DataOutput.writeGroupVInts throws IntegerOverflow exception during merging #13373

iamsanjay · 2024-05-15T15:00:58Z

Description

As being discussed on email list that DataOutput.writeGroupVInts throws as IntegerOverflow exception. The goal is to find out the main reason and also to improve the exception message.

Exception in thread "Lucene Merge Thread #202"
org.apache.lucene.index.MergePolicy$MergeException:
java.lang.ArithmeticException: integer overflow at
org.apache.lucene.index.ConcurrentMergeScheduler.handleMergeException(ConcurrentMergeScheduler.java:735) at
org.apache.lucene.index.ConcurrentMergeScheduler$MergeThread.run(ConcurrentMergeScheduler.java:727)
Caused by: java.lang.ArithmeticException: integer overflow at 
java.base/java.lang.Math.toIntExact(Math.java:1135) at 
org.apache.lucene.store.DataOutput.writeGroupVInts(DataOutput.java:354) at 
org.apache.lucene.codecs.lucene99.Lucene99PostingsWriter.finishTerm(Lucene99PostingsWriter.java:379) at 
org.apache.lucene.codecs.PushPostingsWriterBase.writeTerm(PushPostingsWriterBase.java:173) at 
org.apache.lucene.codecs.lucene90.blocktree.Lucene90BlockTreeTermsWriter$TermsWriter.write(Lucene90BlockTreeTermsWriter.java:1097) at
org.apache.lucene.codecs.lucene90.blocktree.Lucene90BlockTreeTermsWriter.write(Lucene90BlockTreeTermsWriter.java:398) at 
org.apache.lucene.codecs.FieldsConsumer.merge(FieldsConsumer.java:95) at
org.apache.lucene.codecs.perfield.PerFieldPostingsFormat$FieldsWriter.merge(PerFieldPostingsFormat.java:205) at org.apache.lucene.index.SegmentMerger.mergeTerms(SegmentMerger.java:209) at
org.apache.lucene.index.SegmentMerger.mergeWithLogging(SegmentMerger.java:298) at org.apache.lucene.index.SegmentMerger.merge(SegmentMerger.java:137) at
org.apache.lucene.index.IndexWriter.mergeMiddle(IndexWriter.java:5252) at org.apache.lucene.index.IndexWriter.merge(IndexWriter.java:4740) at
org.apache.lucene.index.IndexWriter$IndexWriterMergeSource.merge(IndexWriter.java:6541) at
org.apache.lucene.index.ConcurrentMergeScheduler.doMerge(ConcurrentMergeScheduler.java:639) at
org.apache.lucene.index.ConcurrentMergeScheduler$MergeThread.run(ConcurrentMergeScheduler.java:700)

More context from the reporter

Looking deeper into this.

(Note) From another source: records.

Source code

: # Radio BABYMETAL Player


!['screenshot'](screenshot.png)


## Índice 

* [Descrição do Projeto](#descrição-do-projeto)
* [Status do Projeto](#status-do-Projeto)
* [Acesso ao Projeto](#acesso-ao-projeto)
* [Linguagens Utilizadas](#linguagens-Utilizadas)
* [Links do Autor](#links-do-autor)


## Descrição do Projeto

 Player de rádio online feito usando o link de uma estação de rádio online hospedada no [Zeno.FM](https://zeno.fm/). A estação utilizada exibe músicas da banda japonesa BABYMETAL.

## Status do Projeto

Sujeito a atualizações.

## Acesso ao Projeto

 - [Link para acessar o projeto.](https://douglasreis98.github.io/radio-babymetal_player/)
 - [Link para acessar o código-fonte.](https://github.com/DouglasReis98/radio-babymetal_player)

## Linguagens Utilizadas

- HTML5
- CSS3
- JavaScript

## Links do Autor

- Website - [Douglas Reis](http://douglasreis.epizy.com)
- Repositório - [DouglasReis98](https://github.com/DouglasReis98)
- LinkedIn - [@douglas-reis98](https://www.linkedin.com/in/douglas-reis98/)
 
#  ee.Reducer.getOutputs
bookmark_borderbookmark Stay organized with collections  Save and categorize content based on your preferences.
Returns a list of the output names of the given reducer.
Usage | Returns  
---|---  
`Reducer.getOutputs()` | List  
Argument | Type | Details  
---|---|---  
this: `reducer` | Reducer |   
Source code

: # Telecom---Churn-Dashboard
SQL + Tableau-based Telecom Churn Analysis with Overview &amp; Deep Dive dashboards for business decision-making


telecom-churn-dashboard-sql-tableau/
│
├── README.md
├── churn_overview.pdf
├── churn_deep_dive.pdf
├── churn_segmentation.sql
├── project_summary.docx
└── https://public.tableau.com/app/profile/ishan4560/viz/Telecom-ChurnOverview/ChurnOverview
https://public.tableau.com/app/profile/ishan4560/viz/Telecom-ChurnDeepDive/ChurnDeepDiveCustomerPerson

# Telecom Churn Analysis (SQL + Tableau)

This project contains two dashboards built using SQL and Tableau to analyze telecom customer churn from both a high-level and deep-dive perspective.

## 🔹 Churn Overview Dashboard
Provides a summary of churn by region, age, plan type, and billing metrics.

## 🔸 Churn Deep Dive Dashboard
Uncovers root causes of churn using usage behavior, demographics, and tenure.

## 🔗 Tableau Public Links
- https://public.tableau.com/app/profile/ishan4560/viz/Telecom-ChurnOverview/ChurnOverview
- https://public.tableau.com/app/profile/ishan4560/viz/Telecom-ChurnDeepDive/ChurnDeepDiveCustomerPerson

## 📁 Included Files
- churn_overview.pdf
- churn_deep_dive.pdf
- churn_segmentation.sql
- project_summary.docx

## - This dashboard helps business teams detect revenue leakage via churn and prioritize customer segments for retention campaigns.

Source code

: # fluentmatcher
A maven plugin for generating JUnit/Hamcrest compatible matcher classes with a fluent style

I think we overflowed a term frequency field.
Looking in some statistics, in a previous release we had 1,288,526,281
of a certain field, this would be larger now. Each of these would have
had a limited set of values. But crucially nearly all of them would have
had the term "positional" or "non-positional" added to the document.

There is no good reason to do this today, we should just turn this into
a boolean field and update the UI. I will do this and report back.

Do you think that a patch for a try/catch for a more informative log
message be appreciated by the community? e.g. mentioning the field name
in the exception?

The index that had an issue when merging into one segment definitely had
more than 1 billion times the word "positional" in it. I hope to be able
to give a closer number once re-indexing finished with a "work-around".

Of course the "work-around" is to just fix this correctly by not having
that word so often in the index and definitely not as docs, freqs and
postings.

For background information.

The use case was to find a set of documents that where either
"positional" or "non-positional". This was present in the first check in
of our code 18 years ago! since then our data has grown a bit ;) The
code was using Lucene 1.4.3 at that time. Users would search using this
as what now would be a facet type:positional. I changed this to a
field only IndexOptions.DOCS which is called 'positional' and searched
as positional:yes rewriting the previous query syntax behind the scene
to not break any user tools.

Version and environment details

No response

The text was updated successfully, but these errors were encountered:

iamsanjay · 2024-05-15T15:20:58Z

Below code snippet is from 9_10 branch where this issues has been observed. As per the latest change for 10, we have moved few set of lines from below method to other class into a new method.
java.base/java.lang.Math.toIntExact(Math.java:1135) at
org.apache.lucene.store.DataOutput.writeGroupVInts(DataOutput.java:354) at

lucene/lucene/core/src/java/org/apache/lucene/store/DataOutput.java

Lines 337 to 356 in f12e489

    
           public void writeGroupVInts(long[] values, int limit) throws IOException { 
        
             int off = 0; 
        
             // encode each group 
        
             while ((limit - off) >= 4) { 
        
               byte flag = 0; 
        
               groupVIntBytes.setLength(1); 
        
               flag |= (encodeGroupValue(Math.toIntExact(values[off++])) - 1) << 6; 
        
               flag |= (encodeGroupValue(Math.toIntExact(values[off++])) - 1) << 4; 
        
               flag |= (encodeGroupValue(Math.toIntExact(values[off++])) - 1) << 2; 
        
               flag |= (encodeGroupValue(Math.toIntExact(values[off++])) - 1); 
        
               groupVIntBytes.setByteAt(0, flag); 
        
               writeBytes(groupVIntBytes.bytes(), groupVIntBytes.length()); 
        
             } 
        
             // tail vints 
        
             for (; off < limit; off++) { 
        
               writeVInt(Math.toIntExact(values[off])); 
        
             } 
        
           }

easyice · 2024-05-16T03:59:29Z

Sorry for missing the email list, It seems the docDeltaBuffer should not overflow if just reading the code, I will try to reproduce this issue, Could you show me your source code for indexing, and some sample data? @iamsanjay

JervenBolleman · 2024-05-16T06:58:42Z

Hi @easyice, I am the original reporter on the mailing list.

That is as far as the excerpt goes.